To be clear, we are not holding that repeated entreaties on any defendant, regardless of the facts, would be permissible and insufficient to merit an entrapment defense. We merely hold that where, as here, we have a defendant who declines to participate in illegal activity at the last minute, but later decides to commit the offensive act without any evidence that he eventually succumbed to governmental pressures due to changed financial means, the presentation of multiple opportunities to commit the crime without more is insufficient to amount to improper government inducement or coercion. The dissent simply disagrees with our reading of the record. This disagreement does not warrant rehearing.
I cannot agree with the majority's view that the present matter is merely a disagreement about how we read the record, and thus not worthy of rehearing. I believe our disagreement is more fundamental than that. It entails whether we recognize the legitimate role of the jury, or whether we will engage in a usurpation of that role. Our role as presented by the record in this case is to “determine whether the evidence is enough, 'if believed by a rational juror, to create a reasonable doubt that the defendant committed the crime of his own accord.”' United States v. González-Pérez, 778 F.3d 3, 11 (1st Cir. 2015) (internal citations omitted). However, the majority, while paying lip service to this role, proceeds to invert it: it reasons that because, on the record, it might be true that Salinas was not entrapped, Salinas is therefore not allowed to argue to the jury that he was entrapped. Thus, the majority requires Salinas to prove his defense twice: once to the court, and then once more to the jury. In my view, this is not how things work.

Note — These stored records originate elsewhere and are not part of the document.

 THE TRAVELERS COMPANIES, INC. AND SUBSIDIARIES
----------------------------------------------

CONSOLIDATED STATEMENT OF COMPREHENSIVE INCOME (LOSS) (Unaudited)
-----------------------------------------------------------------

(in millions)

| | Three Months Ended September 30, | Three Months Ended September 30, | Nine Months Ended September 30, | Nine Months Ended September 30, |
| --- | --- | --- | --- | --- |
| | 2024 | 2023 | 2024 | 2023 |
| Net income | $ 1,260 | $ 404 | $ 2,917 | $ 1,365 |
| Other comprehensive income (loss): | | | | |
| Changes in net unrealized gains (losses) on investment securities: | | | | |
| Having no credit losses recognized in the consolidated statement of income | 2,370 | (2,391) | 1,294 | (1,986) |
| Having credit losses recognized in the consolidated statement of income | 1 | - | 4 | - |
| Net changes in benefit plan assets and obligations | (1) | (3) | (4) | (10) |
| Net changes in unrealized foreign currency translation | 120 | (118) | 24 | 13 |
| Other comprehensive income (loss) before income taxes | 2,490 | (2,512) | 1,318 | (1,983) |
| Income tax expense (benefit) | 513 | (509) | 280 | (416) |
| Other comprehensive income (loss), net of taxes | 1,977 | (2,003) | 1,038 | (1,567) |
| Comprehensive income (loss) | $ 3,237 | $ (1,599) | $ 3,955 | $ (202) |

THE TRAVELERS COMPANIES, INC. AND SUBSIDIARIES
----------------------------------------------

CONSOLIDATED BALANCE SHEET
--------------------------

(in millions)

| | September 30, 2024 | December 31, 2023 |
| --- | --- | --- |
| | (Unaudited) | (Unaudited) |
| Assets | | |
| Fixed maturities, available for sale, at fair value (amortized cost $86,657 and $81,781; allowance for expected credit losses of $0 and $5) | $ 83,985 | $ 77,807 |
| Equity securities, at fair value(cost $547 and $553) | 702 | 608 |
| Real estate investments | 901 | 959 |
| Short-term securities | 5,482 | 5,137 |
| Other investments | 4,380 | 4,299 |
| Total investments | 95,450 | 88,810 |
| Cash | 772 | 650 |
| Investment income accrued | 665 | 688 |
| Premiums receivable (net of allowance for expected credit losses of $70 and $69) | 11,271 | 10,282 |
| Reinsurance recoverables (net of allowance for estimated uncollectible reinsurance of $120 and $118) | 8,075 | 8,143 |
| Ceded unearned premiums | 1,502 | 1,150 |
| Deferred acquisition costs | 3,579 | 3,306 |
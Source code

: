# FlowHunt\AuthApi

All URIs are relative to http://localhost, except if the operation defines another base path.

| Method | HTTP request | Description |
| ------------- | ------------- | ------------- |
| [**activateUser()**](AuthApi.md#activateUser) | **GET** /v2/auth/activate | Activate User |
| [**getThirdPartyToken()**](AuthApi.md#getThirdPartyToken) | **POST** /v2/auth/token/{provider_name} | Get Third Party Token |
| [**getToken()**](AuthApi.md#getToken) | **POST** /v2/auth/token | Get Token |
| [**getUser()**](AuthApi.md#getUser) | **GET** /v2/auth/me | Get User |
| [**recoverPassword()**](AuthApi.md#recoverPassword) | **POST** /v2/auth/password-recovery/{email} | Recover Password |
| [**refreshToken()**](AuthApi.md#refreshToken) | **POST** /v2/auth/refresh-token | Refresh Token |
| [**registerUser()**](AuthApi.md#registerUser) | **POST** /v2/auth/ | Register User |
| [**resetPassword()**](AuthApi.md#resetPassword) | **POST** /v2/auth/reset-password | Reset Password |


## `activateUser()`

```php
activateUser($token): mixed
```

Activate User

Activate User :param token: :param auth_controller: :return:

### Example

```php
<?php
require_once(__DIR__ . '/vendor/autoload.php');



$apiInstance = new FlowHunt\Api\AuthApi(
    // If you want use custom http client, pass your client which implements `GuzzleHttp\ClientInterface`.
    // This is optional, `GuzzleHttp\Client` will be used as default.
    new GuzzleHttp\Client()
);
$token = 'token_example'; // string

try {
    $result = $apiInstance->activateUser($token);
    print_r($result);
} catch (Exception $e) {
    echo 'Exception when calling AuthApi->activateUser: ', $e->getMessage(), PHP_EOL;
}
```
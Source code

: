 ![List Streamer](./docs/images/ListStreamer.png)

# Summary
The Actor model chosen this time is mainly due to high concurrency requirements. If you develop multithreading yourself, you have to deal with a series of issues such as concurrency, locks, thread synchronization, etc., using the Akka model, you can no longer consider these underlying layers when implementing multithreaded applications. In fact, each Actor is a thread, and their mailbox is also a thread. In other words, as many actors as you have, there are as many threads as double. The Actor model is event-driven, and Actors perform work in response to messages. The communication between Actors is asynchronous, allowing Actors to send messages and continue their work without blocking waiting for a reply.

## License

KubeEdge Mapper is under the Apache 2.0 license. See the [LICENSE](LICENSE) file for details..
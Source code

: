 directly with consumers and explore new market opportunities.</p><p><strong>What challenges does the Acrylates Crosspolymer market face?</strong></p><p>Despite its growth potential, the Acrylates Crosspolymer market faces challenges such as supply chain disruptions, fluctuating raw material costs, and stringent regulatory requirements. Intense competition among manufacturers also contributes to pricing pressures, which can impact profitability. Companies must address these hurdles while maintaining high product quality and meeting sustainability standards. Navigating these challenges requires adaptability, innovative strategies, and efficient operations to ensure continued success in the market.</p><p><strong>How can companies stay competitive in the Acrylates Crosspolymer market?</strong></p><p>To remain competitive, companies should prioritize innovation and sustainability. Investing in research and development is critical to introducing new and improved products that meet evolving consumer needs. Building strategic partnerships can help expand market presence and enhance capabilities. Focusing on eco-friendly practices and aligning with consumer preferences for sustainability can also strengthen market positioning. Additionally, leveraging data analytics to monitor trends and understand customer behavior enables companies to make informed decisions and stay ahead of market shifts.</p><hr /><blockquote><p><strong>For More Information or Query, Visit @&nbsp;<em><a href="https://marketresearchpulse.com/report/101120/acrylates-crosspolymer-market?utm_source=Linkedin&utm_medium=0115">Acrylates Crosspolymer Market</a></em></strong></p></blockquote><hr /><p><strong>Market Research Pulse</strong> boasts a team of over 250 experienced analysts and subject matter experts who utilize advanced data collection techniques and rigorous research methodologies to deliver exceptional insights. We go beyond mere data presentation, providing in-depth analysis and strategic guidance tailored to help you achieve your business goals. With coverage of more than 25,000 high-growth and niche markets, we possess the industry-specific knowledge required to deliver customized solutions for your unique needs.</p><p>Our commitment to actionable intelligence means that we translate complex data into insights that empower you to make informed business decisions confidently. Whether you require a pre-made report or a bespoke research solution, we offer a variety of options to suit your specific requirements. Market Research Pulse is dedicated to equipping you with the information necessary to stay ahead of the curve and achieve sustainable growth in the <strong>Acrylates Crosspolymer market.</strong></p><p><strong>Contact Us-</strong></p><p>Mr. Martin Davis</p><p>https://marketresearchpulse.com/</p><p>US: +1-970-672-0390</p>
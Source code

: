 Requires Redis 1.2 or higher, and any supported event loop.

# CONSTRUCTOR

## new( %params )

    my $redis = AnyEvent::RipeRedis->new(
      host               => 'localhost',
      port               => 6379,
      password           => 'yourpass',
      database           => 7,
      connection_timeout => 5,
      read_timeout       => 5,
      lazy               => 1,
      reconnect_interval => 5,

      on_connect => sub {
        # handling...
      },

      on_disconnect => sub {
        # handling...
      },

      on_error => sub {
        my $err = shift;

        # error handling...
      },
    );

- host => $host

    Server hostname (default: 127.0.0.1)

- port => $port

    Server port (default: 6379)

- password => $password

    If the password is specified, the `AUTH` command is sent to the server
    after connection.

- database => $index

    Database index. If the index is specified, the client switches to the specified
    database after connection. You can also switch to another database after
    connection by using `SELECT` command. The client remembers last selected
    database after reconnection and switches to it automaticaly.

The majority now recognizes that repeated requests can give rise to an entrapment defense, but does not incorporate that understanding into its reasoning at the most crucial point. Thus, the majority believes there is no evidence that Camacho (the government agent) instructed any of the middlemen to use improper means, hence, the majority reasons, an entrapment defense is inappropriate because there was no plus factor. What the majority misses is that the use of repeated requests is itself the kind of improper inducement or plus factor that gives rise to an entrapment defense. United States v. Gendron, 18 F.3d 961 (1st Cir. 1994) (“Some examples of improper 'inducement' may help. Courts have found a basis for sending the entrapment issue to the jury (or finding entrapment established as a matter of law) where government officials: ․ used 'repeated suggestions' which succeeded only when defendant had lost his job and needed money for his family's food and rent.”) (citing United States v. Kessee, 992 F.2d 1001, 1003 (9th Cir.1993)). As I will explain below, the majority also misapplies Kessee (which found that an entrapment defense was required, and which we cited with approval in Gendron and United States v. González-Pérez, 778 F.3d 3, 11-13 (1st Cir. 2015) (where we found that no entrapment defense was required)).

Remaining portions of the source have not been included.